メリーアン

 さて、久しぶりのゾイド日記である。
アニメをごらんの方はご存じの通り、テレビアニメ「ゾイド」は第35話からキャラクター設定を一新した第2部になった。
そして、私こと上山は、第2部の設定に関してはいっさい関知していないのである。何しろ放映が間近に迫るまで、設定が新しくなることを知らなかったぐらいなのだ。
ただし設定が一新されたのは、決して漫画サイドとアニメサイドの間に諍いがあったりとかそういうネガティブな理由ではなく、より面白い番組を作ろうとした結果の選択であることをお断りしておく。

というわけで、このゾイド日記のコーナー。元々テレビアニメ「ゾイド」に、漫画家上山道郎がどういう風に関わっているのかを何となく語っていこうかという趣旨で作られたものなので、第2部になって、書くことがなくなってしまったのである。だって、事実なんにもしてないんだもん。
どうしたものか。

と思っていたところに現れたのがこのキャラクター、メリーアンである。

ごらんの通り、上がメリーアンのイメージスケッチである。これが描かれたのは、記憶が定かではないが、確か99年の4月頃である。
つまり、ゾイドの企画立ち上げ当初、すでにキャラ原案として存在していたのだ。
上山が描いたときには、バンと一緒に旅をするパーティーの一員にするつもりだったのである。

 しかし結局アニメでは、そうはならなかった。理由は定かではないが、おそらく戦闘機械獣・ゾイドの物語にはあまり似つかわしくないと判断されたのではないか。単にパーティーの人数が増えすぎるのをさけたのかもしれない。この時点ですでに脚本・隅沢さんの頭の中で、ルドルフがバンと同行することが決まっていたとすれば、そう考えるのがむしろ自然だ。
そして、アニメの方がストーリーが先行する以上、漫画の方も、読者の混乱を避けるためにしばらくこのキャラクターは封印しておくことにしたのである。

 そんなわけでこの娘のことはしばらく忘れていたのだが、アニメが第2部となった第43話「皇帝の休日」において、ルドルフの許嫁という役どころでいきなり登場(というか復活)したわけである。しかもどれみの声で。これは作者にとってはうれしい不意打ちだった。
死んだと思っていた娘が突然テレビに映って、元気に暴れ回ろうというのだから。死んだというのはちょっと大げさか。

 実は漫画の方でメリッサを出すときに、このメリーアンを使おうかともちょっとだけ考えたのだが、天才科学者というイメージにはそぐわないので、やめたのである。あぶないところだった。

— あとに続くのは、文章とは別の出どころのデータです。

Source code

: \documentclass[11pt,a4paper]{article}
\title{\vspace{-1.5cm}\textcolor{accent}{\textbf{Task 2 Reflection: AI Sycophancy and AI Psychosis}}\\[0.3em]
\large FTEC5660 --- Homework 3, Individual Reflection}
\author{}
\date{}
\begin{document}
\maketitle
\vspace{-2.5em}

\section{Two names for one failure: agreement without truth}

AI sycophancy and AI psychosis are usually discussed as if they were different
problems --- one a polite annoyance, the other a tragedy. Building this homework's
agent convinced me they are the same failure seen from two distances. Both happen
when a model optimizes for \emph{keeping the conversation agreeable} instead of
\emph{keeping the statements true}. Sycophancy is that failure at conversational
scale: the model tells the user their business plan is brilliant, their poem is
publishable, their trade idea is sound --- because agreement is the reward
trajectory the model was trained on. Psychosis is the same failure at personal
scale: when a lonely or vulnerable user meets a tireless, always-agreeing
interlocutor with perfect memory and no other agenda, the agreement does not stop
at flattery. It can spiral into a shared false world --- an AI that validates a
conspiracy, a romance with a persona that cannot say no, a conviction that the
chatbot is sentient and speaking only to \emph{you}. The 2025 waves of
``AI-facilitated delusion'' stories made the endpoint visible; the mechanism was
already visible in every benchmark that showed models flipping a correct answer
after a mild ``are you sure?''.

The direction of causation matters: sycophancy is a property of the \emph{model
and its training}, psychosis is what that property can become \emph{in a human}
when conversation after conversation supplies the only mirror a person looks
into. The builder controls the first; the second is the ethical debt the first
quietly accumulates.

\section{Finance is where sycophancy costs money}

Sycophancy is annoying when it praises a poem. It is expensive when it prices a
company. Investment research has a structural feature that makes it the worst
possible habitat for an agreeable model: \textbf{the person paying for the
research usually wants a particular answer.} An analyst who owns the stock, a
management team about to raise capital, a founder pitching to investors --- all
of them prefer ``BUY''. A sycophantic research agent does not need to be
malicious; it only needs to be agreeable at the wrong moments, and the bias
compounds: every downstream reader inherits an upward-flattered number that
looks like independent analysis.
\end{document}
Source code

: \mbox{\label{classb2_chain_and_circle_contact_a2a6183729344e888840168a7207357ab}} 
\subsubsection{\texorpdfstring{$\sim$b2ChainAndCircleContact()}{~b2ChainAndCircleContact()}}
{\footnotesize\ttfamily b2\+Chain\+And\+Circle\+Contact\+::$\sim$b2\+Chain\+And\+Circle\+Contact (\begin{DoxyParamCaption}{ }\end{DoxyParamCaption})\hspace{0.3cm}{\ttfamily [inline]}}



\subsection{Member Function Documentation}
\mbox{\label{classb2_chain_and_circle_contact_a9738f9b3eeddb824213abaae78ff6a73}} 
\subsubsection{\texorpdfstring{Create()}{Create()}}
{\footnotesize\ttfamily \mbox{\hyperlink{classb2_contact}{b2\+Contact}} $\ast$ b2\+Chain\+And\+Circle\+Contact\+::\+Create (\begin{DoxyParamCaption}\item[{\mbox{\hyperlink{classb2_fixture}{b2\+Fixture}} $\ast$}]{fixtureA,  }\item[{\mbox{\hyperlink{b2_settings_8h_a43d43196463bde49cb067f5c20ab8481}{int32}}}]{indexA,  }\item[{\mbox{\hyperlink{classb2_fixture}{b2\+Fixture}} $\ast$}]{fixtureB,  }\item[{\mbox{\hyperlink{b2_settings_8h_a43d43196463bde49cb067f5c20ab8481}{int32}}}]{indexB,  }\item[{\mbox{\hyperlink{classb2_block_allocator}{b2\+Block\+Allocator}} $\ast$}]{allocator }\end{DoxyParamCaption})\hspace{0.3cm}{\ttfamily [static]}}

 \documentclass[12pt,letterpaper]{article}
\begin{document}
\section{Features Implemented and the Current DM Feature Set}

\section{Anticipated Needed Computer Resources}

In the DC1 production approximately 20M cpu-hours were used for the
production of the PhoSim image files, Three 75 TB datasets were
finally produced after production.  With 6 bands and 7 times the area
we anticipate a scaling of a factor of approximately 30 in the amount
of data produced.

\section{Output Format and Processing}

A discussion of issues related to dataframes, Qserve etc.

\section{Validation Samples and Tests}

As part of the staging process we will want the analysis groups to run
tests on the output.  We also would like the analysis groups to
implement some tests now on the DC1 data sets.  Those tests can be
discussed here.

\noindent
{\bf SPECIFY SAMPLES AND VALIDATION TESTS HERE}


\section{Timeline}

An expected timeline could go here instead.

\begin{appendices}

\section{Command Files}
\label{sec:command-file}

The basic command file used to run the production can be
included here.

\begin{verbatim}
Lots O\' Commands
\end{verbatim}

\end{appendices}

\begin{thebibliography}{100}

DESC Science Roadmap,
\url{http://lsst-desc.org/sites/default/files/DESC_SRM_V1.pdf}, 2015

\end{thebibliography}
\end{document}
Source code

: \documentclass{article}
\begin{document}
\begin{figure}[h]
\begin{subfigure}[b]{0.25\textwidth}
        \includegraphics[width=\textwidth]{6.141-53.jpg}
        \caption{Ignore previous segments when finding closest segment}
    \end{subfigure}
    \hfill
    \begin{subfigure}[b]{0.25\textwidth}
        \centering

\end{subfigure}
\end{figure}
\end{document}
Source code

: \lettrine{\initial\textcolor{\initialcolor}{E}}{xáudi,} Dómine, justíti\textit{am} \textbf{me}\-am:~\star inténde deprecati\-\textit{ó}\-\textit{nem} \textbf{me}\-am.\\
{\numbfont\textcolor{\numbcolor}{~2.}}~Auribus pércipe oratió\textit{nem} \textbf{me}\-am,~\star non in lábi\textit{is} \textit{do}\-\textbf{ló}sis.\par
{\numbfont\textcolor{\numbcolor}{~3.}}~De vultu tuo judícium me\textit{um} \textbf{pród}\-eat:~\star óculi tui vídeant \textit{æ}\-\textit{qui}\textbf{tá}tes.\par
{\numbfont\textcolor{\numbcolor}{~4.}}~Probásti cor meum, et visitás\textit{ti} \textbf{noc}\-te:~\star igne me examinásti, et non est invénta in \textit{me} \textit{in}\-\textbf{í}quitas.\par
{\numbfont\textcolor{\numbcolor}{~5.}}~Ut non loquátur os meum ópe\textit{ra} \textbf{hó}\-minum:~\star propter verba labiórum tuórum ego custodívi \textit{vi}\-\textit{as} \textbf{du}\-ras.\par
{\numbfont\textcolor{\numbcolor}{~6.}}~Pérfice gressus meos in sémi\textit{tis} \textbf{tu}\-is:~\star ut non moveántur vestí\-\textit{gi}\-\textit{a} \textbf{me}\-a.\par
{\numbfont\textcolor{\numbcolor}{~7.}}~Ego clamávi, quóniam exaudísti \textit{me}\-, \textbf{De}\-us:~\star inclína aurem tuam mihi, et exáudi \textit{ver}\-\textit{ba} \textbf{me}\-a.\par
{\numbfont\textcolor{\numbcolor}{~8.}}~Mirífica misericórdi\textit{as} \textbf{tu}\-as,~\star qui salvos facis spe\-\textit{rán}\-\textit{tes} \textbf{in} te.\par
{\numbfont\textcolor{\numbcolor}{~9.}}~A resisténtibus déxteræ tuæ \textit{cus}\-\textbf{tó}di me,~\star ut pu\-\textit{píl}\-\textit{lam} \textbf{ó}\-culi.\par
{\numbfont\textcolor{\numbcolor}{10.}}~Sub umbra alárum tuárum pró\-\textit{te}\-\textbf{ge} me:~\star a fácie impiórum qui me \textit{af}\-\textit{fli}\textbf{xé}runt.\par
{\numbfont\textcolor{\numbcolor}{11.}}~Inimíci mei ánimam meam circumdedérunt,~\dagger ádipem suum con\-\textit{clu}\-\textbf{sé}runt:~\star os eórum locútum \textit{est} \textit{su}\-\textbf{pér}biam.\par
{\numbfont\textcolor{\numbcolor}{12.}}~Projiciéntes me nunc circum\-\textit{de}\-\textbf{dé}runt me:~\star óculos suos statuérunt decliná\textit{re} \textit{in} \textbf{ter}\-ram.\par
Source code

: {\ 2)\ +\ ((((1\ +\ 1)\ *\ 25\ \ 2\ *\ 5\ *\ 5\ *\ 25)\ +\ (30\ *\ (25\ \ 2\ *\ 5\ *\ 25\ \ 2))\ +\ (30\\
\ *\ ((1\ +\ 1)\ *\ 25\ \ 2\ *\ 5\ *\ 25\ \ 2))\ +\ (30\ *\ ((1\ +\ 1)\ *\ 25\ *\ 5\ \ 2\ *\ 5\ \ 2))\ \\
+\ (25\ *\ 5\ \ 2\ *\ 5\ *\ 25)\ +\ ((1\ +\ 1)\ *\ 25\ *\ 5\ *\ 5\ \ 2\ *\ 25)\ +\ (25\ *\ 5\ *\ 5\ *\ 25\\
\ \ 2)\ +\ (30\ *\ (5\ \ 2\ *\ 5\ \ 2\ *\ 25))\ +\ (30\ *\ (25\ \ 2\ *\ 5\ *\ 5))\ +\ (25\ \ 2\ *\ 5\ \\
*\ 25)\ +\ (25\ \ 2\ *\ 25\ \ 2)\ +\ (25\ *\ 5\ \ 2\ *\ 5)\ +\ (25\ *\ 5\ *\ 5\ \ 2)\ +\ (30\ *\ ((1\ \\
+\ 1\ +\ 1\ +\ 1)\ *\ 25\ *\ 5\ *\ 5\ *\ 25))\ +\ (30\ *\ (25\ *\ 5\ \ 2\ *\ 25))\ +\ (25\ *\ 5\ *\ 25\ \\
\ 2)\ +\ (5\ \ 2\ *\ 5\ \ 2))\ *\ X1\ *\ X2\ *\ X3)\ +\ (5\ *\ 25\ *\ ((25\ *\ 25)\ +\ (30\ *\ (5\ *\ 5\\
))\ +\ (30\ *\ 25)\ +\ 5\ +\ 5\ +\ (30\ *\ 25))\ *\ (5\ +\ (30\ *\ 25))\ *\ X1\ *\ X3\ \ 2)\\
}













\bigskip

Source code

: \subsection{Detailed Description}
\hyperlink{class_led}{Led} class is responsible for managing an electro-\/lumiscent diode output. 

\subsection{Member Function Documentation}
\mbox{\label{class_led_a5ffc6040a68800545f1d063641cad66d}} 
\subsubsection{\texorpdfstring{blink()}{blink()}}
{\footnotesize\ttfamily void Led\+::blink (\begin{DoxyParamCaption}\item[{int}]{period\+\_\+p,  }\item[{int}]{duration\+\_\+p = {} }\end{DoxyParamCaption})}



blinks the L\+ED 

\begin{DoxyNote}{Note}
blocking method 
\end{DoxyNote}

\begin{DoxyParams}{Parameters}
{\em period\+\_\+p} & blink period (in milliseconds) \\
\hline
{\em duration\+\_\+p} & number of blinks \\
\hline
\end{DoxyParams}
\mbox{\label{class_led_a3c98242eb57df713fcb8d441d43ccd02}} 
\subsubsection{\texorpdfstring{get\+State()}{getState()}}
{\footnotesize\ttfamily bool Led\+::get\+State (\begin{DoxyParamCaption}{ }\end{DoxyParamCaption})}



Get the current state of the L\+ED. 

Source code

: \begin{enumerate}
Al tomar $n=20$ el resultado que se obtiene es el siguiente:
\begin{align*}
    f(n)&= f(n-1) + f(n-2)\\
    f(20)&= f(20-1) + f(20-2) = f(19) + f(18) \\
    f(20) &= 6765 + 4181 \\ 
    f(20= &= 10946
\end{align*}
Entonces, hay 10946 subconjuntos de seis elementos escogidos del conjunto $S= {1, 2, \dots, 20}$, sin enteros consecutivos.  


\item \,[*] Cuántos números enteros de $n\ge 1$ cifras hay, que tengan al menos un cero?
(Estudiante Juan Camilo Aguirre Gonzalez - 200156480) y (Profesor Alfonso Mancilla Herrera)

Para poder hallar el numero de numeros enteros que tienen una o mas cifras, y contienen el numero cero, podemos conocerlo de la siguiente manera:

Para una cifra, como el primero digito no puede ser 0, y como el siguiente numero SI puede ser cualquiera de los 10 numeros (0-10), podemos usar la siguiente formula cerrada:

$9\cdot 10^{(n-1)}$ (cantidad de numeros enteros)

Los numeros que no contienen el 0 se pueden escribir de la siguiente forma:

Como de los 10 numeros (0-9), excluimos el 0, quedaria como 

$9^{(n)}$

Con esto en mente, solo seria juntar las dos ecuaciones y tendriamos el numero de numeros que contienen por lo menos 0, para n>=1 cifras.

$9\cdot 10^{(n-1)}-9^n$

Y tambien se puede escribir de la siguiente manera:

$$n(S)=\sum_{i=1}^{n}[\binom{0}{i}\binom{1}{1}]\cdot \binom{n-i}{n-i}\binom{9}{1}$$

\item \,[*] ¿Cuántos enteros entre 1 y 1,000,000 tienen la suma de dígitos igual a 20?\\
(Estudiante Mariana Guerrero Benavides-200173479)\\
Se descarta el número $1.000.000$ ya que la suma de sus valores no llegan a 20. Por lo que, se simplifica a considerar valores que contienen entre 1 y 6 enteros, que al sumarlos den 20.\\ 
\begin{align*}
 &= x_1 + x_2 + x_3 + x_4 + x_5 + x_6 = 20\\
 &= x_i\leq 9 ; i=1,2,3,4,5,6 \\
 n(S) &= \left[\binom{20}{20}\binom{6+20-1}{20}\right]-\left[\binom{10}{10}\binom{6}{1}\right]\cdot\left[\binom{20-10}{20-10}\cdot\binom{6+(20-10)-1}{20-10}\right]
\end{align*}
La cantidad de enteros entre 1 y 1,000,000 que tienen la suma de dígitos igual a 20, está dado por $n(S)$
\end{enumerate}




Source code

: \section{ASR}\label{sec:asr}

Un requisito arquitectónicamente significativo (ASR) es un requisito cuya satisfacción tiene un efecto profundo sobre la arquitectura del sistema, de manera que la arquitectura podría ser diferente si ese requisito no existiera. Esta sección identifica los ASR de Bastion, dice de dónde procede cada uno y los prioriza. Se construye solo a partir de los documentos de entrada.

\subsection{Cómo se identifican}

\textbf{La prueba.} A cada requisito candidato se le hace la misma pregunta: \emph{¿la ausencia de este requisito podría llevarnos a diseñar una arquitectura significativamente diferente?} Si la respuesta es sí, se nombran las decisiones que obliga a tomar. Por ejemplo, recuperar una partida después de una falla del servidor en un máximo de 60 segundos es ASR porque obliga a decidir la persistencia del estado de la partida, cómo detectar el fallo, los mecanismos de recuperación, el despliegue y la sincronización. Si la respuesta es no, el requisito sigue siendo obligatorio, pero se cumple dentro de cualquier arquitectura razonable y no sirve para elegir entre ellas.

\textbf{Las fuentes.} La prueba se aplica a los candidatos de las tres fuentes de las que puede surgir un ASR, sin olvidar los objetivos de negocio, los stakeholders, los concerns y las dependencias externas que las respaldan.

 アニメでこれからどれだけ出番があるかはわからないが、連載が続きさえすればいずれ漫画の方でも出番があるだろうことは間違いない。
そのときは、漫画を描く上山の頭の中ではやっぱり
どれみの声ではしゃいでいることであろう。
つうか今度メリーアンに出番があったらアフレコ呼んでください、マジで。